Albert es un ovejero bastante cafre que se conforma con su vida sencilla junto a sus amigos Edward y Ruth y el gran amor de su vida, Louise. Pero cuando Louise se da cuenta de que es un donnadie y que nunca dejará de serlo decide romper con él y cambiarlo por el exitoso propietario de una tienda de artículos para bigotes, Foy. La vida de Albert se desmorona entonces más de lo habitual y solo la aparición de la atractiva pero dura Anna dará un toque de luz a su amarga existencia. Lo que nadie imagina es que Anna es también la esposa del peligroso ladrón y asesino Clinch Leatherwood.
Como verán, no es que el argumento sea nada del otro mundo, y desde el primer momento se adivina que la historia de una chica atractiva ayudando al protagonista a ser más hombre para acabar seduciendo a la dueña de sus sueños que lo desprecia y ningunea sólo puede acabar con el amor entre ambos. Lo importante de verdad es la sucesión de chistes, a cual más gamberro que campan por sus anchas por la película. Unos chistes que van de lo zafio a lo puramente escatológico y que si bien en algunos casos consiguen fácilmente la carcajada en otros son demasiado desagradables como para aplaudir el ingenio de MacFarlane, que hecha por la borda cualquier momento de inspiración anterior cuando se deja llevar por sus propios tics.
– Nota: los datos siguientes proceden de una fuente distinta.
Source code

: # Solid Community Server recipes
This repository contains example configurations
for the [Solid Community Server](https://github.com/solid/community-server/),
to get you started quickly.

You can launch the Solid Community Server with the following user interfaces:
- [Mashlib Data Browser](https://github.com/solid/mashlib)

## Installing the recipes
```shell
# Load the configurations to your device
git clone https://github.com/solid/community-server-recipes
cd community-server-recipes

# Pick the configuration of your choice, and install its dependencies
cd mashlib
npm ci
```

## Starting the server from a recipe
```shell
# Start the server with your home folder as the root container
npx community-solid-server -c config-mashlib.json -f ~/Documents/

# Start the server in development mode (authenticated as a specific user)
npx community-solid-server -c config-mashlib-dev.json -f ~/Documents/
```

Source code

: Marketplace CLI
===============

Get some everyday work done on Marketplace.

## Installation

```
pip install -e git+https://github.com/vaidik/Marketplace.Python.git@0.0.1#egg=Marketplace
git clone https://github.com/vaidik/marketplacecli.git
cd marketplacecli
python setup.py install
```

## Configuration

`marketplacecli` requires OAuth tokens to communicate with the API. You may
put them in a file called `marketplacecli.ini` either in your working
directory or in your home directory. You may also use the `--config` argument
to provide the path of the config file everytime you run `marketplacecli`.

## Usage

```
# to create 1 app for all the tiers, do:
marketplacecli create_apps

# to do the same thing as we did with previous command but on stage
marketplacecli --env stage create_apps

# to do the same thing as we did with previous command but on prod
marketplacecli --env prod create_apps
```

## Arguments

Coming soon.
Siendo justo, son más los chistes correctos (algunos incluso brillantes) que los escatológicos, pero estos segundos tienen una fuerza y contundencia tal que al final se conservan en la memoria por encima del resto, haciéndonos pensar que la película parece peor de lo que en realidad es. Además, la presencia del propio MacFarlane hace que el humor visual quede en segundo plano ante un uso y abuso de diálogos para su mayor lucimiento, con lo que cas nos encontramos con una sucesión de monólogos que terminan por cansar.
Aciertos y despropósitos a partes iguales, lo mejor es el retrato realista que se ofrece de la época (mucho menos limpia y glamurosa de lo que Gary Cooper y compañía nos querían hacer creer), sucia y cruel. Y, como en Ted, las dos escenas más aplaudidas y recordadas serán las correspondientes a los cameos (la aparición de Flash Gordon en aquella es sustituida por dos inesperados protagonistas de westerns), que lamentablemente pierden fuerza al haber sido publicitados con anterioridad en diversos medios (y hablo también de revistas especializadas, que no siempre es todo culpa de Internet) y que, por supuesto, no voy a revelar aquí. Nos quedamos así con la reflexión con la que Albert describe al Salvaje Oeste y con algunos momentos especialmente inspirados como los padres de Albert, la coña con las fotografías, etc. Claro que los mejores chistes son, como es habitual, los que ya se ven en el tráiler.
Irregular en su ritmo y para paladares poco sensibles, la película divierte y entretiene, pero deja con una amarga sensación de que se ha perdido la oportunidad de ofrecer una gran comedia, de la que se queda sólo a las puertas.